_Input for this task_:
========

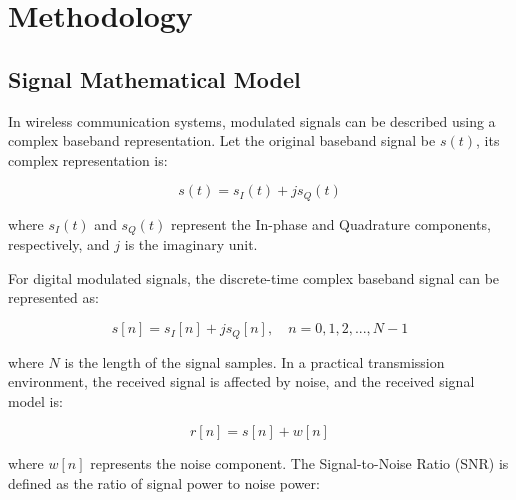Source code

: \documentclass[conference]{IEEEtran}
\begin{document}





\section{Methodology}

\subsection{Signal Mathematical Model}

In wireless communication systems, modulated signals can be described using a complex baseband representation. Let the original baseband signal be $s(t)$, its complex representation is:

\begin{equation}
s(t) = s_I(t) + js_Q(t)
\end{equation}

where $s_I(t)$ and $s_Q(t)$ represent the In-phase and Quadrature components, respectively, and $j$ is the imaginary unit.

For digital modulated signals, the discrete-time complex baseband signal can be represented as:

\begin{equation}
s[n] = s_I[n] + js_Q[n], \quad n = 0, 1, 2, ..., N-1
\end{equation}

where $N$ is the length of the signal samples. In a practical transmission environment, the received signal is affected by noise, and the received signal model is:

\begin{equation}
r[n] = s[n] + w[n]
\end{equation}

where $w[n]$ represents the noise component. The Signal-to-Noise Ratio (SNR) is defined as the ratio of signal power to noise power:
\end{document}
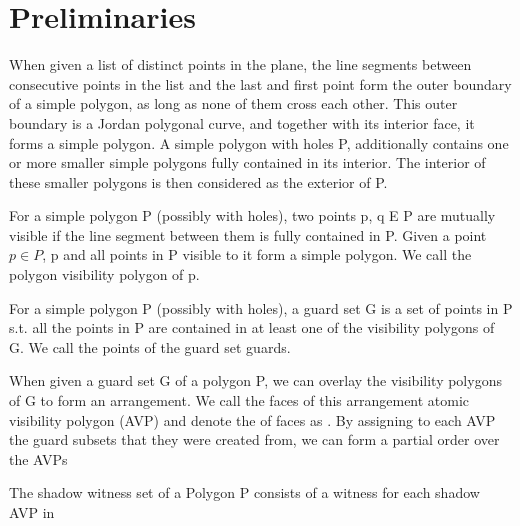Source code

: \chapter{Preliminaries}
\begin{definition}
When given a list of distinct points in the plane, the line segments between consecutive points in the list and the last and first point form the outer boundary of a simple polygon, as long as none of them cross each other. This outer boundary is a Jordan polygonal curve, and together with its interior face, it forms a simple polygon. A simple polygon with holes P, additionally contains one or more smaller simple polygons fully contained in its interior. The interior of these smaller polygons is then considered as the exterior of P.
\end{definition}

\begin{definition}
For a simple polygon P (possibly with holes), two points p, q E P are mutually visible if the line segment between them is fully contained in P. Given a point $p\in P$, p and all points in P visible to it form a simple polygon. We call the polygon visibility polygon of p.
\end{definition}

\begin{definition}
For a simple polygon P (possibly with holes), a guard set G is a set of points in P s.t. all the points in P are contained in at least one of the visibility polygons of G. We call the points of the guard set guards.
\end{definition}

\begin{definition}
When given a guard set G of a polygon P, we can overlay the visibility polygons of G to form an arrangement. We call the faces of this arrangement atomic visibility polygon (AVP) and denote the of faces as $$. By assigning to each AVP the guard subsets that they were created from, we can form a partial order over the AVPs 
\end{definition}

\begin{definition}
The shadow witness set of a Polygon P consists of a witness for each shadow AVP in 
\end{definition}

\begin{definition}
    
\end{definition}

\begin{definition}
    
\end{definition}

\begin{definition}
    
\end{definition}

\begin{definition}
    
\end{definition}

========

_Work request_:
Find and copy each line in the material above where the string "modulated" occurs.

_Response_:
In wireless communication systems, modulated signals can be described using a complex baseband representation. Let the original baseband signal be $s(t)$, its complex representation is:
For digital modulated signals, the discrete-time complex baseband signal can be represented as:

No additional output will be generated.